— WHAT IS EXPECTED —
Scan the records below and report how many lines contain the word "request", giving the number by itself.

*** Opening of INPUT RECORDS ***

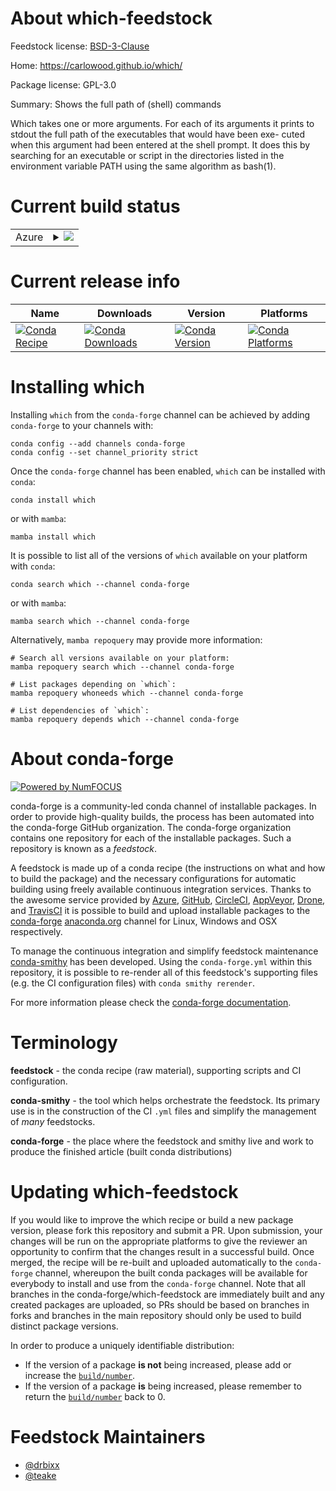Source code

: About which-feedstock
=====================

Feedstock license: [BSD-3-Clause](https://github.com/conda-forge/which-feedstock/blob/main/LICENSE.txt)

Home: https://carlowood.github.io/which/

Package license: GPL-3.0

Summary: Shows the full path of (shell) commands

Which takes one or more arguments. For each of its arguments it prints
to stdout the full path of the executables that would have been exe-
cuted when this argument had been entered at the shell prompt. It does
this by searching for an executable or script in the directories listed
in the environment variable PATH using the same algorithm as bash(1).


Current build status
====================


<table>
    
  <tr>
    <td>Azure</td>
    <td>
      <details>
        <summary>
          <a href="https://dev.azure.com/conda-forge/feedstock-builds/_build/latest?definitionId=6916&branchName=main">
            <img src="https://dev.azure.com/conda-forge/feedstock-builds/_apis/build/status/which-feedstock?branchName=main">
          </a>
        </summary>
        <table>
          <thead><tr><th>Variant</th><th>Status</th></tr></thead>
          <tbody><tr>
              <td>linux_64</td>
              <td>
                <a href="https://dev.azure.com/conda-forge/feedstock-builds/_build/latest?definitionId=6916&branchName=main">
                  <img src="https://dev.azure.com/conda-forge/feedstock-builds/_apis/build/status/which-feedstock?branchName=main&jobName=linux&configuration=linux%20linux_64_" alt="variant">
                </a>
              </td>
            </tr><tr>
              <td>linux_aarch64</td>
              <td>
                <a href="https://dev.azure.com/conda-forge/feedstock-builds/_build/latest?definitionId=6916&branchName=main">
                  <img src="https://dev.azure.com/conda-forge/feedstock-builds/_apis/build/status/which-feedstock?branchName=main&jobName=linux&configuration=linux%20linux_aarch64_" alt="variant">
                </a>
              </td>
            </tr><tr>
              <td>linux_ppc64le</td>
              <td>
                <a href="https://dev.azure.com/conda-forge/feedstock-builds/_build/latest?definitionId=6916&branchName=main">
                  <img src="https://dev.azure.com/conda-forge/feedstock-builds/_apis/build/status/which-feedstock?branchName=main&jobName=linux&configuration=linux%20linux_ppc64le_" alt="variant">
                </a>
              </td>
            </tr><tr>
              <td>osx_64</td>
              <td>
                <a href="https://dev.azure.com/conda-forge/feedstock-builds/_build/latest?definitionId=6916&branchName=main">
                  <img src="https://dev.azure.com/conda-forge/feedstock-builds/_apis/build/status/which-feedstock?branchName=main&jobName=osx&configuration=osx%20osx_64_" alt="variant">
                </a>
              </td>
            </tr><tr>
              <td>osx_arm64</td>
              <td>
                <a href="https://dev.azure.com/conda-forge/feedstock-builds/_build/latest?definitionId=6916&branchName=main">
                  <img src="https://dev.azure.com/conda-forge/feedstock-builds/_apis/build/status/which-feedstock?branchName=main&jobName=osx&configuration=osx%20osx_arm64_" alt="variant">
                </a>
              </td>
            </tr>
          </tbody>
        </table>
      </details>
    </td>
  </tr>
</table>

Current release info
====================

| Name | Downloads | Version | Platforms |
| --- | --- | --- | --- |
| [![Conda Recipe](https://img.shields.io/badge/recipe-which-green.svg)](https://anaconda.org/conda-forge/which) | [![Conda Downloads](https://img.shields.io/conda/dn/conda-forge/which.svg)](https://anaconda.org/conda-forge/which) | [![Conda Version](https://img.shields.io/conda/vn/conda-forge/which.svg)](https://anaconda.org/conda-forge/which) | [![Conda Platforms](https://img.shields.io/conda/pn/conda-forge/which.svg)](https://anaconda.org/conda-forge/which) |

Installing which
================

Installing `which` from the `conda-forge` channel can be achieved by adding `conda-forge` to your channels with:

```
conda config --add channels conda-forge
conda config --set channel_priority strict
```

Once the `conda-forge` channel has been enabled, `which` can be installed with `conda`:

```
conda install which
```

or with `mamba`:

```
mamba install which
```

It is possible to list all of the versions of `which` available on your platform with `conda`:

```
conda search which --channel conda-forge
```

or with `mamba`:

```
mamba search which --channel conda-forge
```

Alternatively, `mamba repoquery` may provide more information:

```
# Search all versions available on your platform:
mamba repoquery search which --channel conda-forge

# List packages depending on `which`:
mamba repoquery whoneeds which --channel conda-forge

# List dependencies of `which`:
mamba repoquery depends which --channel conda-forge
```


About conda-forge
=================

[![Powered by
NumFOCUS](https://img.shields.io/badge/powered%20by-NumFOCUS-orange.svg?style=flat&colorA=E1523D&colorB=007D8A)](https://numfocus.org)

conda-forge is a community-led conda channel of installable packages.
In order to provide high-quality builds, the process has been automated into the
conda-forge GitHub organization. The conda-forge organization contains one repository
for each of the installable packages. Such a repository is known as a *feedstock*.

A feedstock is made up of a conda recipe (the instructions on what and how to build
the package) and the necessary configurations for automatic building using freely
available continuous integration services. Thanks to the awesome service provided by
[Azure](https://azure.microsoft.com/en-us/services/devops/), [GitHub](https://github.com/),
[CircleCI](https://circleci.com/), [AppVeyor](https://www.appveyor.com/),
[Drone](https://cloud.drone.io/welcome), and [TravisCI](https://travis-ci.com/)
it is possible to build and upload installable packages to the
[conda-forge](https://anaconda.org/conda-forge) [anaconda.org](https://anaconda.org/)
channel for Linux, Windows and OSX respectively.

To manage the continuous integration and simplify feedstock maintenance
[conda-smithy](https://github.com/conda-forge/conda-smithy) has been developed.
Using the ``conda-forge.yml`` within this repository, it is possible to re-render all of
this feedstock's supporting files (e.g. the CI configuration files) with ``conda smithy rerender``.

For more information please check the [conda-forge documentation](https://conda-forge.org/docs/).

Terminology
===========

**feedstock** - the conda recipe (raw material), supporting scripts and CI configuration.

**conda-smithy** - the tool which helps orchestrate the feedstock.
                   Its primary use is in the construction of the CI ``.yml`` files
                   and simplify the management of *many* feedstocks.

**conda-forge** - the place where the feedstock and smithy live and work to
                  produce the finished article (built conda distributions)


Updating which-feedstock
========================

If you would like to improve the which recipe or build a new
package version, please fork this repository and submit a PR. Upon submission,
your changes will be run on the appropriate platforms to give the reviewer an
opportunity to confirm that the changes result in a successful build. Once
merged, the recipe will be re-built and uploaded automatically to the
`conda-forge` channel, whereupon the built conda packages will be available for
everybody to install and use from the `conda-forge` channel.
Note that all branches in the conda-forge/which-feedstock are
immediately built and any created packages are uploaded, so PRs should be based
on branches in forks and branches in the main repository should only be used to
build distinct package versions.

In order to produce a uniquely identifiable distribution:
 * If the version of a package **is not** being increased, please add or increase
   the [``build/number``](https://docs.conda.io/projects/conda-build/en/latest/resources/define-metadata.html#build-number-and-string).
 * If the version of a package **is** being increased, please remember to return
   the [``build/number``](https://docs.conda.io/projects/conda-build/en/latest/resources/define-metadata.html#build-number-and-string)
   back to 0.

Feedstock Maintainers
=====================

* [@drbixx](https://github.com/drbixx/)
* [@teake](https://github.com/teake/)

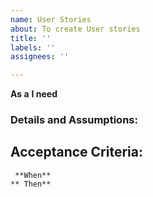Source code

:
 ```yaml
---
name: User Stories
about: To create User stories
title: ''
labels: ''
assignees: ''

---
```


**As a**
**I need**

### Details and Assumptions:

## Acceptance Criteria:
     **When**
    ** Then**
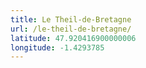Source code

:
 ```yaml
---
title: Le Theil-de-Bretagne
url: /le-theil-de-bretagne/
latitude: 47.920416900000006
longitude: -1.4293785
---
```

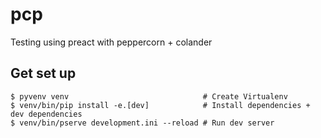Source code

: # pcp

Testing using preact with peppercorn + colander

## Get set up

```
$ pyvenv venv                              # Create Virtualenv
$ venv/bin/pip install -e.[dev]            # Install dependencies + dev dependencies
$ venv/bin/pserve development.ini --reload # Run dev server
```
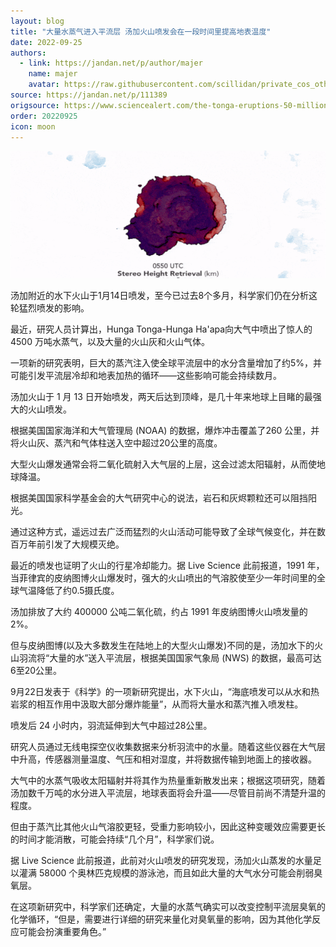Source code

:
 ```yaml
---
layout: blog
title: "大量水蒸气进入平流层 汤加火山喷发会在一段时间里提高地表温度"
date: 2022-09-25
authors:
  - link: https://jandan.net/p/author/majer
    name: majer
    avatar: https://raw.githubusercontent.com/scillidan/private_cos_others/main/avater/jin_grey.png
source: https://jandan.net/p/111389
origsource: https://www.sciencealert.com/the-tonga-eruptions-50-million-tons-of-water-vapor-may-warm-earth-for-months-to-come
order: 20220925
icon: moon
---
```


![](media/111389_01.gif)

汤加附近的水下火山于1月14日喷发，至今已过去8个多月，科学家们仍在分析这轮猛烈喷发的影响。

最近，研究人员计算出，Hunga Tonga-Hunga Ha'apa向大气中喷出了惊人的4500 万吨水蒸气，以及大量的火山灰和火山气体。

一项新的研究表明，巨大的蒸汽注入使全球平流层中的水分含量增加了约5%，并可能引发平流层冷却和地表加热的循环——这些影响可能会持续数月。

汤加火山于 1 月 13 日开始喷发，两天后达到顶峰，是几十年来地球上目睹的最强大的火山喷发。

根据美国国家海洋和大气管理局 (NOAA) 的数据，爆炸冲击覆盖了260 公里，并将火山灰、蒸汽和气体柱送入空中超过20公里的高度。

大型火山爆发通常会将二氧化硫射入大气层的上层，这会过滤太阳辐射，从而使地球降温。

根据美国国家科学基金会的大气研究中心的说法，岩石和灰烬颗粒还可以阻挡阳光。

通过这种方式，遥远过去广泛而猛烈的火山活动可能导致了全球气候变化，并在数百万年前引发了大规模灭绝。

最近的喷发也证明了火山的行星冷却能力。据 Live Science 此前报道，1991 年，当菲律宾的皮纳图博火山爆发时，强大的火山喷出的气溶胶使至少一年时间里的全球气温降低了约0.5摄氏度。

汤加排放了大约 400000 公吨二氧化硫，约占 1991 年皮纳图博火山喷发量的 2%。

但与皮纳图博(以及大多数发生在陆地上的大型火山爆发)不同的是，汤加水下的火山羽流将“大量的水”送入平流层，根据美国国家气象局 (NWS) 的数据，最高可达6至20公里。

9月22日发表于《科学》的一项新研究提出，水下火山，“海底喷发可以从水和热岩浆的相互作用中汲取大部分爆炸能量”，从而将大量水和蒸汽推入喷发柱。

喷发后 24 小时内，羽流延伸到大气中超过28公里。

研究人员通过无线电探空仪收集数据来分析羽流中的水量。随着这些仪器在大气层中升高，传感器测量温度、气压和相对湿度，并将数据传输到地面上的接收器。

大气中的水蒸气吸收太阳辐射并将其作为热量重新散发出来；根据这项研究，随着汤加数千万吨的水分进入平流层，地球表面将会升温——尽管目前尚不清楚升温的程度。

但由于蒸汽比其他火山气溶胶更轻，受重力影响较小，因此这种变暖效应需要更长的时间才能消散，可能会持续“几个月”，科学家们说。

据 Live Science 此前报道，此前对火山喷发的研究发现，汤加火山蒸发的水量足以灌满 58000 个奥林匹克规模的游泳池，而且如此大量的大气水分可能会削弱臭氧层。

在这项新研究中，科学家们还确定，大量的水蒸气确实可以改变控制平流层臭氧的化学循环，“但是，需要进行详细的研究来量化对臭氧量的影响，因为其他化学反应可能会扮演重要角色。”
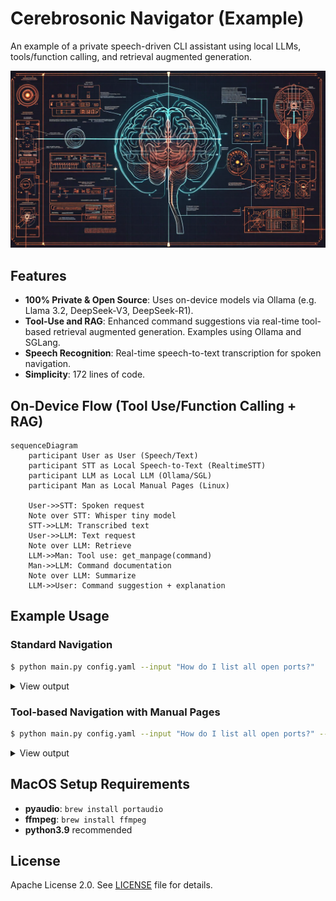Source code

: # Cerebrosonic Navigator (Example)
An example of a private speech-driven CLI assistant using local LLMs, tools/function calling, and retrieval augmented generation.

![Cerebrosonic Navigator](/docs/CerebrosonicNavigator.png)

## Features
- **100% Private & Open Source**: Uses on-device models via Ollama (e.g. Llama 3.2, DeepSeek-V3, DeepSeek-R1).
- **Tool-Use and RAG**: Enhanced command suggestions via real-time tool-based retrieval augmented generation. Examples using Ollama and SGLang.
- **Speech Recognition**: Real-time speech-to-text transcription for spoken navigation.
- **Simplicity**: 172 lines of code.

## On-Device Flow (Tool Use/Function Calling + RAG)
```mermaid
sequenceDiagram
    participant User as User (Speech/Text)
    participant STT as Local Speech-to-Text (RealtimeSTT)
    participant LLM as Local LLM (Ollama/SGL)
    participant Man as Local Manual Pages (Linux)

    User->>STT: Spoken request
    Note over STT: Whisper tiny model
    STT->>LLM: Transcribed text
    User->>LLM: Text request
    Note over LLM: Retrieve
    LLM->>Man: Tool use: get_manpage(command)
    Man->>LLM: Command documentation
    Note over LLM: Summarize
    LLM->>User: Command suggestion + explanation
```

## Example Usage

### Standard Navigation
```bash
$ python main.py config.yaml --input "How do I list all open ports?"
```

<details>
<summary>View output</summary>

```
INFO - Initialized with Ollama model: llama3.2
INFO - Processing text input: How do I list all open ports?
INFO - Using standard navigation
INFO - Processing input with llama3.2

Command suggestion: The netstat command

Explanation: 
**The `netstat` Command**

Command Purpose:
The `netstat` command displays active Internet connections, routing tables, and interface statistics.

Key Features:
* Displays information about active network connections
* Shows listening ports and their corresponding processes
* Provides information on routing tables and interface statistics

Common Use Cases:
* Identifying open ports and the processes using them
* Troubleshooting network connectivity issues
* Monitoring system performance and resource utilization

Related Commands:
The `ss` command is an alternative to `netstat`, offering similar functionality with more detailed information.
```
</details>

### Tool-based Navigation with Manual Pages
```bash
$ python main.py config.yaml --input "How do I list all open ports?" --tools
```

<details>
<summary>View output</summary>

```
INFO - Initialized with Ollama model: llama3.2
INFO - Processing text input: How do I list all open ports?
INFO - Using tool-based navigation with manpages
INFO - Querying Ollama with model: llama3.2
INFO - Calling get_manpage for command: netstat
INFO - Generating manpage summary

Command Overview:
The `netstat` command provides information about active Internet connections, routing tables, 
interface statistics, and more.

Options Available:
* -a, --all: Display all connections
* -i, --interfaces: Display interfaces and their statistics
* -n, --numeric-ports: Show port numbers instead of hostnames
* -p, --protocol: Specify a protocol (e.g., TCP, UDP)
* -r, --routing-table: Display the routing table
* -s, --statistics: Display statistics about interfaces and protocols
```
</details>

## MacOS Setup Requirements
- **pyaudio**: `brew install portaudio`
- **ffmpeg**: `brew install ffmpeg`
- **python3.9** recommended

## License
Apache License 2.0. See [LICENSE](LICENSE) file for details.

*** Close of INPUT RECORDS ***

— REPLY —
2